(STL.News) Throughout the duration of your life, you’re going to meet people with different personalities than yours; it’s inevitable. From little children playing on the school-ground who fight over who gets to swing on the swing, to adults who have to deal with conflict in the workplace, different personalities come into contact with each other on a daily basis.
Sometimes this isn’t an issue. In fact, people with similar personalities often clash more than people with different personalities. But every now and then, you’ll come across someone who rubs you the wrong way. Your personalities are just so different that you can’t get along.
You might even be dating or married to someone with a different personality, and this can cause a lot of tension, especially when it comes to important matters such as whether to prepare for future disasters or not. You’ll need to learn coping mechanisms for getting along with people whose personalities aren’t the same as yours.
The obvious reason is that your personalities are just too different. But understanding specifically what triggers the disagreements will give you a good starting place for trying to get along. For instance, maybe they’re serious while you have a more joking attitude. A strategic ENTJ personality type might not get along very well with someone who has a more “go with the flow” kind of attitude. Once you’ve managed to narrow down which parts of your personalities cause conflict, you can work from there.
Once you understand the root of the differences in your personalities, try to understand their personality. Understanding is key when it comes to getting along with someone. Try to have an open conversation with them about how they view things and how certain events and situations make them feel. Likewise, you can explain your own personality to them. If you’re able to understand where someone is coming from and the reasoning behind their actions, it’s often easier to get along.
It’s important to remain respectful and professional at all times if you don’t get along with someone, especially if it’s in a work setting or something similar. Chances are that you’ll need to deal with this person again in the future, and if you start making things personal, it will be awkward. Just because you can’t agree with someone doesn’t mean you can’t respect them. It can be hard to keep your feelings in check and prevent your temper from getting out of control, but even if you will never be able to get along, you can still remain civil with each other.

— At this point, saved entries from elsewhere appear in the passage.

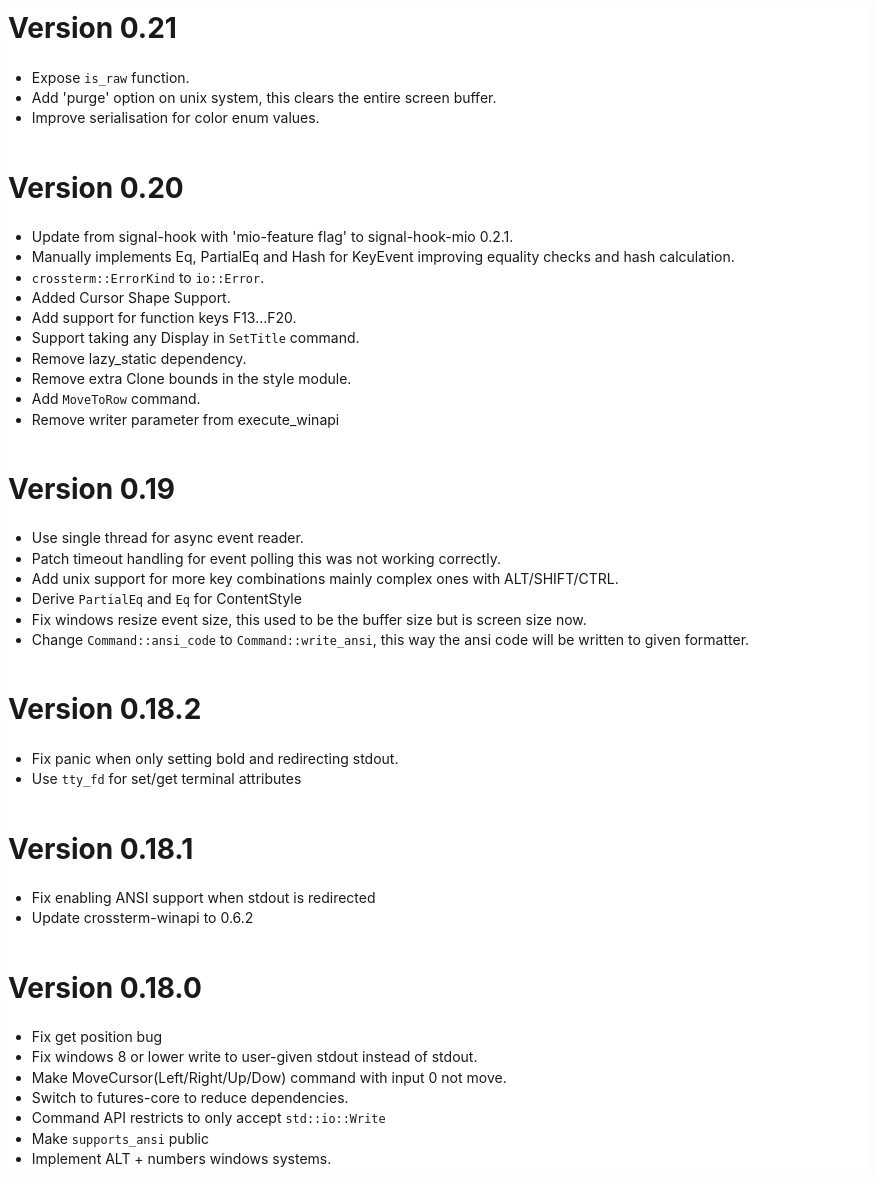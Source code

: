 # Version 0.21
- Expose `is_raw` function.
- Add 'purge' option on unix system, this clears the entire screen buffer. 
- Improve serialisation for color enum values.

# Version 0.20
- Update from signal-hook with 'mio-feature flag' to signal-hook-mio 0.2.1. 
- Manually implements Eq, PartialEq and Hash for KeyEvent improving equality checks and hash calculation. 
- `crossterm::ErrorKind` to `io::Error`.
- Added Cursor Shape Support.
- Add support for function keys F13...F20.
- Support taking any Display in `SetTitle` command.
- Remove lazy_static dependency.
- Remove extra Clone bounds in the style module.
 - Add `MoveToRow` command.
 - Remove writer parameter from execute_winapi
   
# Version 0.19
- Use single thread for async event reader. 
- Patch timeout handling for event polling this was not working correctly.
- Add unix support for more key combinations mainly complex ones with ALT/SHIFT/CTRL.
- Derive `PartialEq` and `Eq` for ContentStyle
- Fix windows resize event size, this used to be the buffer size but is screen size now.
- Change `Command::ansi_code` to `Command::write_ansi`, this way the ansi code will be written to given formatter.

# Version 0.18.2
- Fix panic when only setting bold and redirecting stdout.
- Use `tty_fd` for set/get terminal attributes
 
# Version 0.18.1
- Fix enabling ANSI support when stdout is redirected
- Update crossterm-winapi to 0.6.2

# Version 0.18.0
- Fix get position bug 
- Fix windows 8 or lower write to user-given stdout instead of stdout.
- Make MoveCursor(Left/Right/Up/Dow) command with input 0 not move.
- Switch to futures-core to reduce dependencies.
- Command API restricts to only accept `std::io::Write`
- Make `supports_ansi` public
- Implement ALT + numbers windows systems.
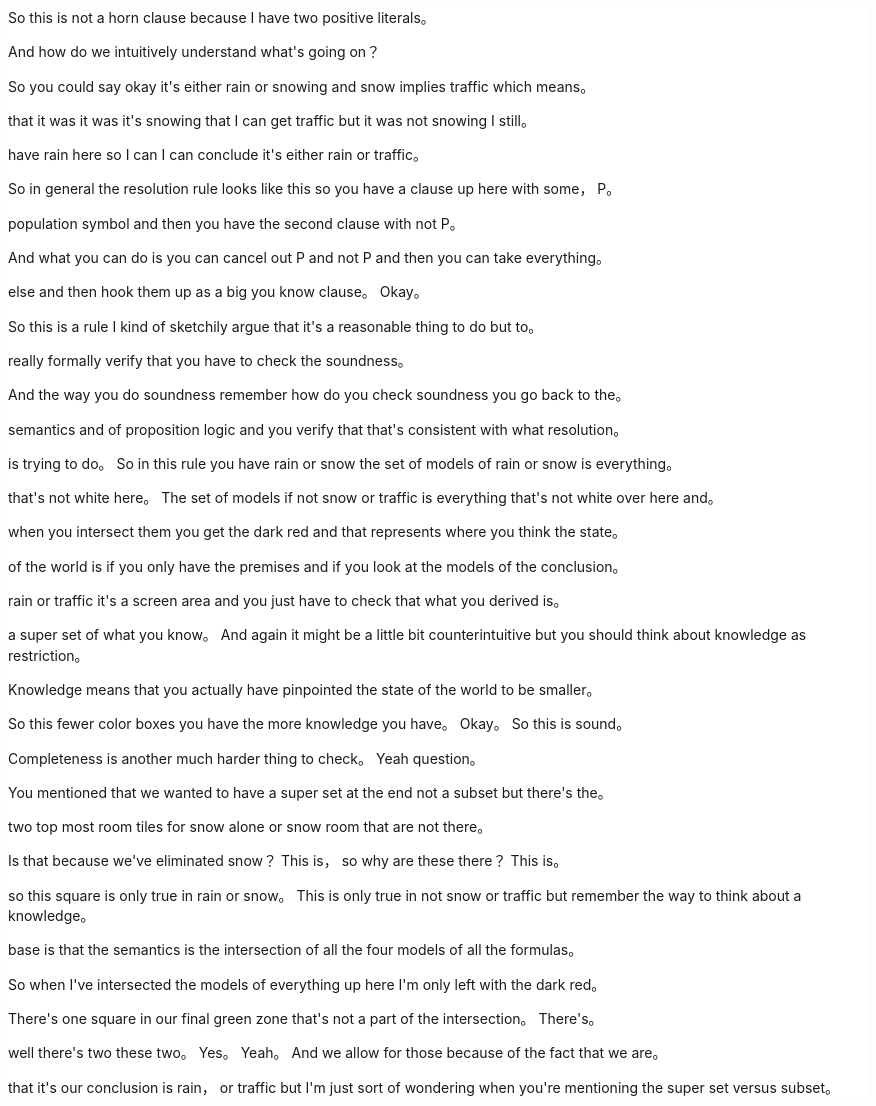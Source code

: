  So this is not a horn clause because I have two positive literals。

 And how do we intuitively understand what's going on？

 So you could say okay it's either rain or snowing and snow implies traffic which means。

 that it was it was it's snowing that I can get traffic but it was not snowing I still。

 have rain here so I can I can conclude it's either rain or traffic。

 So in general the resolution rule looks like this so you have a clause up here with some， P。

 population symbol and then you have the second clause with not P。

 And what you can do is you can cancel out P and not P and then you can take everything。

 else and then hook them up as a big you know clause。 Okay。

 So this is a rule I kind of sketchily argue that it's a reasonable thing to do but to。

 really formally verify that you have to check the soundness。

 And the way you do soundness remember how do you check soundness you go back to the。

 semantics and of proposition logic and you verify that that's consistent with what resolution。

 is trying to do。 So in this rule you have rain or snow the set of models of rain or snow is everything。

 that's not white here。 The set of models if not snow or traffic is everything that's not white over here and。

 when you intersect them you get the dark red and that represents where you think the state。

 of the world is if you only have the premises and if you look at the models of the conclusion。

 rain or traffic it's a screen area and you just have to check that what you derived is。

 a super set of what you know。 And again it might be a little bit counterintuitive but you should think about knowledge as restriction。

 Knowledge means that you actually have pinpointed the state of the world to be smaller。

 So this fewer color boxes you have the more knowledge you have。 Okay。 So this is sound。

 Completeness is another much harder thing to check。 Yeah question。

 You mentioned that we wanted to have a super set at the end not a subset but there's the。

 two top most room tiles for snow alone or snow room that are not there。

 Is that because we've eliminated snow？ This is， so why are these there？ This is。

 so this square is only true in rain or snow。 This is only true in not snow or traffic but remember the way to think about a knowledge。

 base is that the semantics is the intersection of all the four models of all the formulas。

 So when I've intersected the models of everything up here I'm only left with the dark red。

 There's one square in our final green zone that's not a part of the intersection。 There's。

 well there's two these two。 Yes。 Yeah。 And we allow for those because of the fact that we are。

 that it's our conclusion is rain， or traffic but I'm just sort of wondering when you're mentioning the super set versus subset。
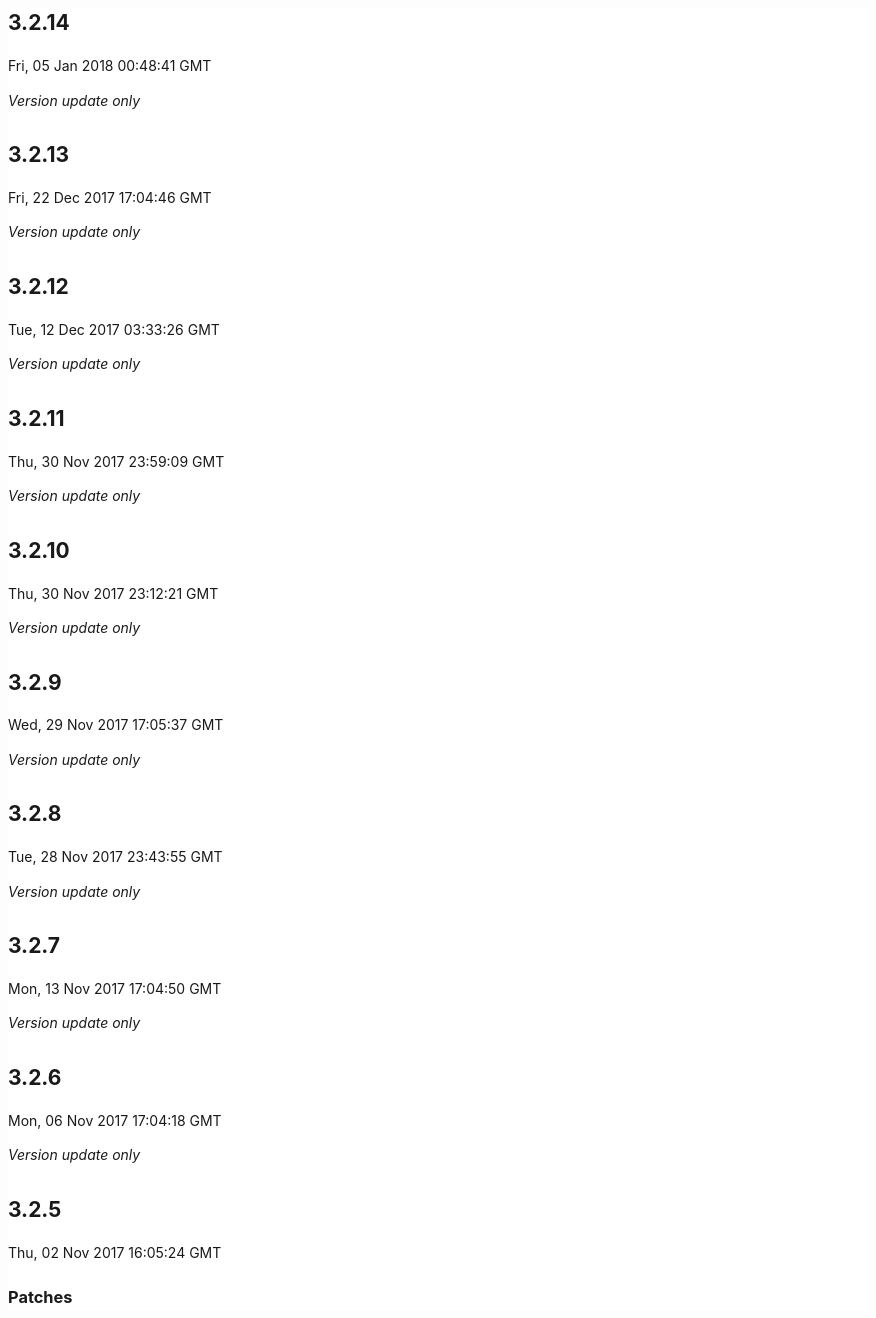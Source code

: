 ## 3.2.14
Fri, 05 Jan 2018 00:48:41 GMT

_Version update only_

## 3.2.13
Fri, 22 Dec 2017 17:04:46 GMT

_Version update only_

## 3.2.12
Tue, 12 Dec 2017 03:33:26 GMT

_Version update only_

## 3.2.11
Thu, 30 Nov 2017 23:59:09 GMT

_Version update only_

## 3.2.10
Thu, 30 Nov 2017 23:12:21 GMT

_Version update only_

## 3.2.9
Wed, 29 Nov 2017 17:05:37 GMT

_Version update only_

## 3.2.8
Tue, 28 Nov 2017 23:43:55 GMT

_Version update only_

## 3.2.7
Mon, 13 Nov 2017 17:04:50 GMT

_Version update only_

## 3.2.6
Mon, 06 Nov 2017 17:04:18 GMT

_Version update only_

## 3.2.5
Thu, 02 Nov 2017 16:05:24 GMT

### Patches
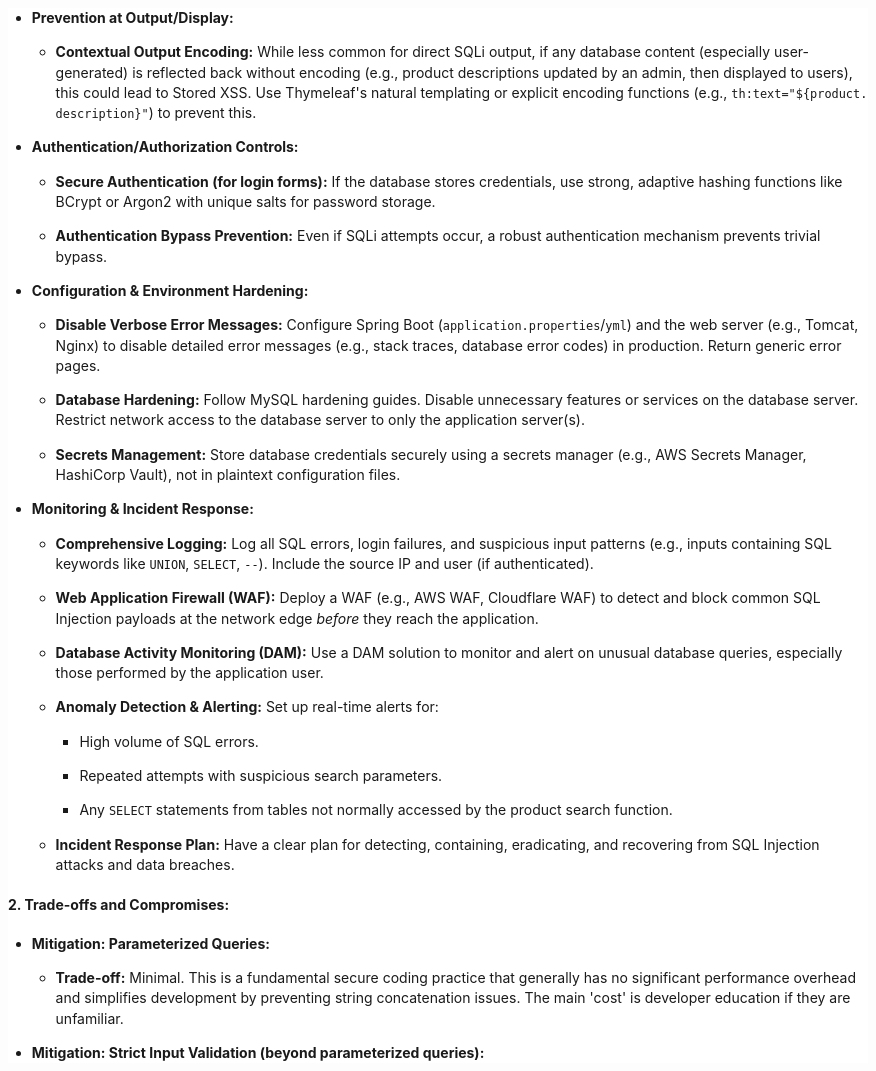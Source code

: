 - **Prevention at Output/Display:**
    
    - **Contextual Output Encoding:** While less common for direct SQLi output, if any database content (especially user-generated) is reflected back without encoding (e.g., product descriptions updated by an admin, then displayed to users), this could lead to Stored XSS. Use Thymeleaf's natural templating or explicit encoding functions (e.g., `th:text="${product.description}"`) to prevent this.
        
- **Authentication/Authorization Controls:**
    
    - **Secure Authentication (for login forms):** If the database stores credentials, use strong, adaptive hashing functions like BCrypt or Argon2 with unique salts for password storage.
        
    - **Authentication Bypass Prevention:** Even if SQLi attempts occur, a robust authentication mechanism prevents trivial bypass.
        
- **Configuration & Environment Hardening:**
    
    - **Disable Verbose Error Messages:** Configure Spring Boot (`application.properties`/`yml`) and the web server (e.g., Tomcat, Nginx) to disable detailed error messages (e.g., stack traces, database error codes) in production. Return generic error pages.
        
    - **Database Hardening:** Follow MySQL hardening guides. Disable unnecessary features or services on the database server. Restrict network access to the database server to only the application server(s).
        
    - **Secrets Management:** Store database credentials securely using a secrets manager (e.g., AWS Secrets Manager, HashiCorp Vault), not in plaintext configuration files.
        
- **Monitoring & Incident Response:**
    
    - **Comprehensive Logging:** Log all SQL errors, login failures, and suspicious input patterns (e.g., inputs containing SQL keywords like `UNION`, `SELECT`, `--`). Include the source IP and user (if authenticated).
        
    - **Web Application Firewall (WAF):** Deploy a WAF (e.g., AWS WAF, Cloudflare WAF) to detect and block common SQL Injection payloads at the network edge _before_ they reach the application.
        
    - **Database Activity Monitoring (DAM):** Use a DAM solution to monitor and alert on unusual database queries, especially those performed by the application user.
        
    - **Anomaly Detection & Alerting:** Set up real-time alerts for:
        
        - High volume of SQL errors.
            
        - Repeated attempts with suspicious search parameters.
            
        - Any `SELECT` statements from tables not normally accessed by the product search function.
            
    - **Incident Response Plan:** Have a clear plan for detecting, containing, eradicating, and recovering from SQL Injection attacks and data breaches.
        

#### 2. Trade-offs and Compromises:

- **Mitigation: Parameterized Queries:**
    
    - **Trade-off:** Minimal. This is a fundamental secure coding practice that generally has no significant performance overhead and simplifies development by preventing string concatenation issues. The main 'cost' is developer education if they are unfamiliar.
        
- **Mitigation: Strict Input Validation (beyond parameterized queries):**
    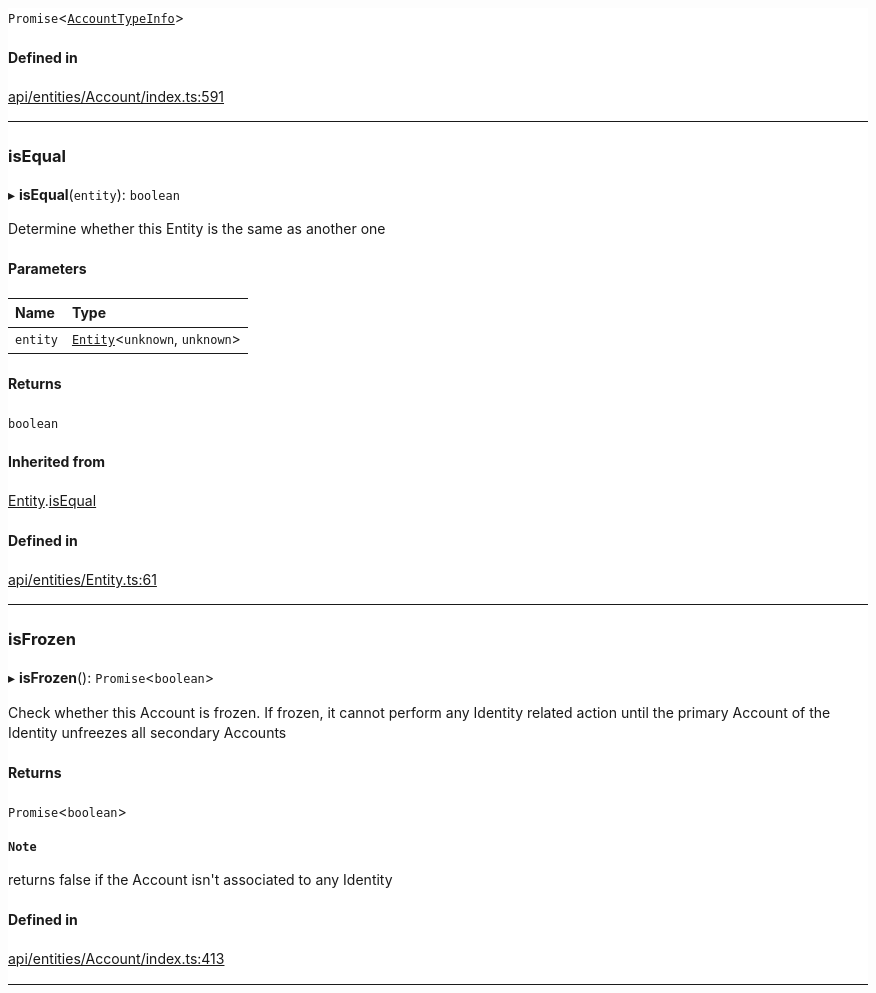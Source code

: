 `Promise`\<[`AccountTypeInfo`](../../../../interfaces/API/Entities/Account/Types/AccountTypeInfo/AccountTypeInfo.md)\>

#### Defined in

[api/entities/Account/index.ts:591](https://github.com/PolymeshAssociation/polymesh-sdk/blob/95e180d28/src/api/entities/Account/index.ts#L591)

---

### isEqual

▸ **isEqual**(`entity`): `boolean`

Determine whether this Entity is the same as another one

#### Parameters

| Name     | Type                                                    |
| :------- | :------------------------------------------------------ |
| `entity` | [`Entity`](../Entity/Entity.md)\<`unknown`, `unknown`\> |

#### Returns

`boolean`

#### Inherited from

[Entity](../Entity/Entity.md).[isEqual](../Entity/Entity.md#isequal)

#### Defined in

[api/entities/Entity.ts:61](https://github.com/PolymeshAssociation/polymesh-sdk/blob/95e180d28/src/api/entities/Entity.ts#L61)

---

### isFrozen

▸ **isFrozen**(): `Promise`\<`boolean`\>

Check whether this Account is frozen. If frozen, it cannot perform any Identity related action until the primary Account of the Identity unfreezes all secondary Accounts

#### Returns

`Promise`\<`boolean`\>

**`Note`**

returns false if the Account isn't associated to any Identity

#### Defined in

[api/entities/Account/index.ts:413](https://github.com/PolymeshAssociation/polymesh-sdk/blob/95e180d28/src/api/entities/Account/index.ts#L413)

---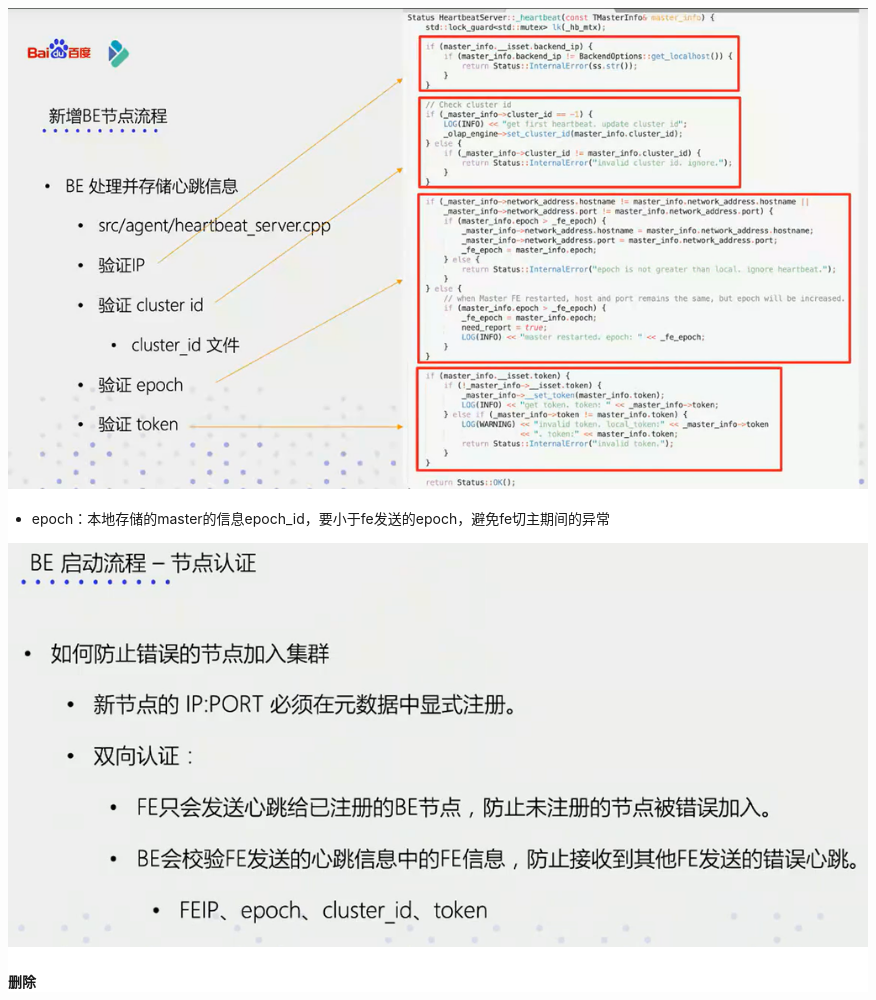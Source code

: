 ![1655030079913](images/1655030079913.png)

- epoch：本地存储的master的信息epoch_id，要小于fe发送的epoch，避免fe切主期间的异常

![1655030361261](images/1655030361261.png)

#### 删除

Sometimes, all we need to do to be able to get along with someone is to try and see things from their perspective. How are they feeling? Why are they feeling this way? And the most important question – how would you feel if you were in their situation? We’re often so focused on our own feelings that we don’t stop to consider what other people might be experiencing, especially if our views don’t align with theirs. Before you get into an argument, take a step back and try to put yourself in their shoes.
Bring in someone who isn’t close to either party, and who isn’t of a similar personality type. Ask them for their honest thoughts and opinions. This might help you and the other person to see things more clearly. Having someone else’s input can be invaluable when it comes to taking the emotion out of things and looking at it with a more logical mindset.
There will be a point when you both realize that it’s pointless to argue – you’re too different to ever agree on the same thing. Instead, try to find some middle ground. You might need to make some sacrifices to accommodate them, but the opposite will also be true. Learning to compromise is a valuable life skill that will help you in all areas of your life, and it can even improve your relationship.
Before exhausting yourself by fighting a losing battle, consider whether it’s worth your time. If not, just let it go. Some things are definitely worth fighting for, but others just aren’t worth the effort. Arguing just for the sake of arguing won’t get you anywhere – instead, you can allow someone else to have their way and put less stress on yourself.